» **EXERCISE**: Reproduce exactly the lines from the line containing "## Submitting patches via pull requests" through the last line of the listing, and no others.

↓

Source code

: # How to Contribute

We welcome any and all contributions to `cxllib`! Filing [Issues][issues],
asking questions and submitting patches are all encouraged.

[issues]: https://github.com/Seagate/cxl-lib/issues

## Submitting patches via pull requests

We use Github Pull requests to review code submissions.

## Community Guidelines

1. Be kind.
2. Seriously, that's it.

↑

» **RESPONSE TO THIS EXERCISE**:
## Submitting patches via pull requests

We use Github Pull requests to review code submissions.

## Community Guidelines

1. Be kind.
2. Seriously, that's it.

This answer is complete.